In 2008, Freeman relocated to the Bay Area. She now divides her time between a web content management position, her post as a board member and co-chair for the first Butch Voices Conference and management of a social network she created on NING called "The Definition" - a virtual meeting space for transgender men and masculine-identified women. In the past few years, she has facilitated several conference sessions examining how social media can be used to generate positive visibility for queer people. This includes a recent trip to Los Angeles in October 2009 to share this knowledge at the 17th Annual Models of Pride for LGBTQQI youth.
Ja'Net Morris was born and raised in Oakland, California, and is a product of the Brookfield Village community. She is currently the Recreation Director of the Eureka Vally Recreation Center and has been a youth outreach coordinator for 30 years in the Bay Area. During Morris's career, she has created more than 20 programs for inner city youth and specializes in working with high risk/homeless/LGBTQ youth.
Morris is dedicated to her visions of "every child deserves a family." As a testament to her dedication to Bay Area children over the last 30 years, she has mentored more than three generations of children from Oakland to San Francisco and has personally raised eight homeless youth from the Tenderloin in her home. Pride for Ja'Net is her belief that "Our community's future is only as strong as its children."
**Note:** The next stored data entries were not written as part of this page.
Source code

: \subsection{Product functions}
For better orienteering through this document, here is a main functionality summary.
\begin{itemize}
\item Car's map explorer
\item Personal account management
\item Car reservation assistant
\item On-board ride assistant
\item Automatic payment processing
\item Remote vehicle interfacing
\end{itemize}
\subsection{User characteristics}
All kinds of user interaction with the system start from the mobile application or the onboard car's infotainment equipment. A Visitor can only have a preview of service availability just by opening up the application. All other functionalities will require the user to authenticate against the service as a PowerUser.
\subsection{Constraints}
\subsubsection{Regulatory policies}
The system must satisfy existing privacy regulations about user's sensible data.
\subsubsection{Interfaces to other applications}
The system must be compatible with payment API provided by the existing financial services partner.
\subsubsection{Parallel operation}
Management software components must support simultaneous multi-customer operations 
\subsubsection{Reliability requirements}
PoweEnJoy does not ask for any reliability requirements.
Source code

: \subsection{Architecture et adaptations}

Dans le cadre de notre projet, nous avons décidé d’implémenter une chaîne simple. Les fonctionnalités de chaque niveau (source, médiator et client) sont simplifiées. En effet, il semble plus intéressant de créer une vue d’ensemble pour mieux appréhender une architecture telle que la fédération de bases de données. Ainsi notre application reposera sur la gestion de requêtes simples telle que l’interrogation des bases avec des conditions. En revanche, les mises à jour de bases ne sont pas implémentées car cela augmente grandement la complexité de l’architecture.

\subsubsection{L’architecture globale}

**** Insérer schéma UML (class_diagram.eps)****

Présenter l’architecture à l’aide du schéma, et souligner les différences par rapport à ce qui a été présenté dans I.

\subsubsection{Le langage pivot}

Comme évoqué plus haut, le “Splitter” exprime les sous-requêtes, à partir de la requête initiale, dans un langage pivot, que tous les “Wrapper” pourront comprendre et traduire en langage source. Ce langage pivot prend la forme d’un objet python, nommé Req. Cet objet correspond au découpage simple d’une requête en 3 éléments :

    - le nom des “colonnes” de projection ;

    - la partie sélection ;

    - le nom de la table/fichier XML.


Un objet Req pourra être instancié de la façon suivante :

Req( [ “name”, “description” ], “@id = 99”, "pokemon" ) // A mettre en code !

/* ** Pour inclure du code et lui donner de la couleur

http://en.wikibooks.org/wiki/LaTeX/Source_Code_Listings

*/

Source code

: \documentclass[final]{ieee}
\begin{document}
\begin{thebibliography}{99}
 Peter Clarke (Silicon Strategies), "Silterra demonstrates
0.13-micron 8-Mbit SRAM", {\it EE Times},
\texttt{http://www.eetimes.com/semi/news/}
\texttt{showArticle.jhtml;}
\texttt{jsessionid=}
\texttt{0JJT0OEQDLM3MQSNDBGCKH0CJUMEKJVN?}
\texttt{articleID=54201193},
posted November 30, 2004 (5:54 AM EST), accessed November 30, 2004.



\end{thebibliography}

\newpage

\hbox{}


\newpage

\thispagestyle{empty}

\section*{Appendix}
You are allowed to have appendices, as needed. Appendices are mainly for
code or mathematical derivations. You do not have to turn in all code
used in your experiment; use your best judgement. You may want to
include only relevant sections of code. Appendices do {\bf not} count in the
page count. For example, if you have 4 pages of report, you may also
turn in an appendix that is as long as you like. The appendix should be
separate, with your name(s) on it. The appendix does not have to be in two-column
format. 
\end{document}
Jay Maldonado is a transgender, bi-cultural, Latino transplant from the East Coast. A native of New Jersey, he started his career as fundraiser. After years of wine and cheese events, he was moved by the need to connect with clients. In August 2005, Maldonado began to work for a small community-based organization in Newark, New Jersey, where he found his calling managing programs for recently emigrated families. After four years directing family literacy programs in Newark, he decided it was time for a change of scenery and moved to San Francisco.
Since arriving to the Bay Area, Maldonado has coordinated summer reading, parenting and after school programs in the San Francisco's Mission District. He received his Master's in Public Administration and brings extensive experience in program development to his role as Director of Social Change at Lyric. He prides himself on creating culturally sensitive programs that aim to build confidence, responsibility and life skills in youth.
Joe Hawkins is co-chair of Oakland Pride 2010. He also is a noted Oakland community activist and community organizer. In 2009, he was selected to be a Community Grand Marshall for San Francisco Pride. Hawkins also was chosen as one of Click Magazine’s top 25 Elite Black gay men in America.
Hawkins has served as a CEO of the Bay Area's first nonprofit tech training program for youth of color and executive director and administrator for various nonprofit organizations, including the AIDS Project of the East Bay. He was a founding organizer of the East Bay AIDS Walk and was co-producer of the nation’s first and largest black LGBT Film Festival in Oakland. Hawkins also owns one of the nation’s first black gay lifestyle websites and currently produces the largest weekly GLBT Hip Hop/R&B events in the Pacific Northwest. He is also the producer of Palm Spring, California's, first international, annual gay/bi men of color getaway event called Blatino Oasis.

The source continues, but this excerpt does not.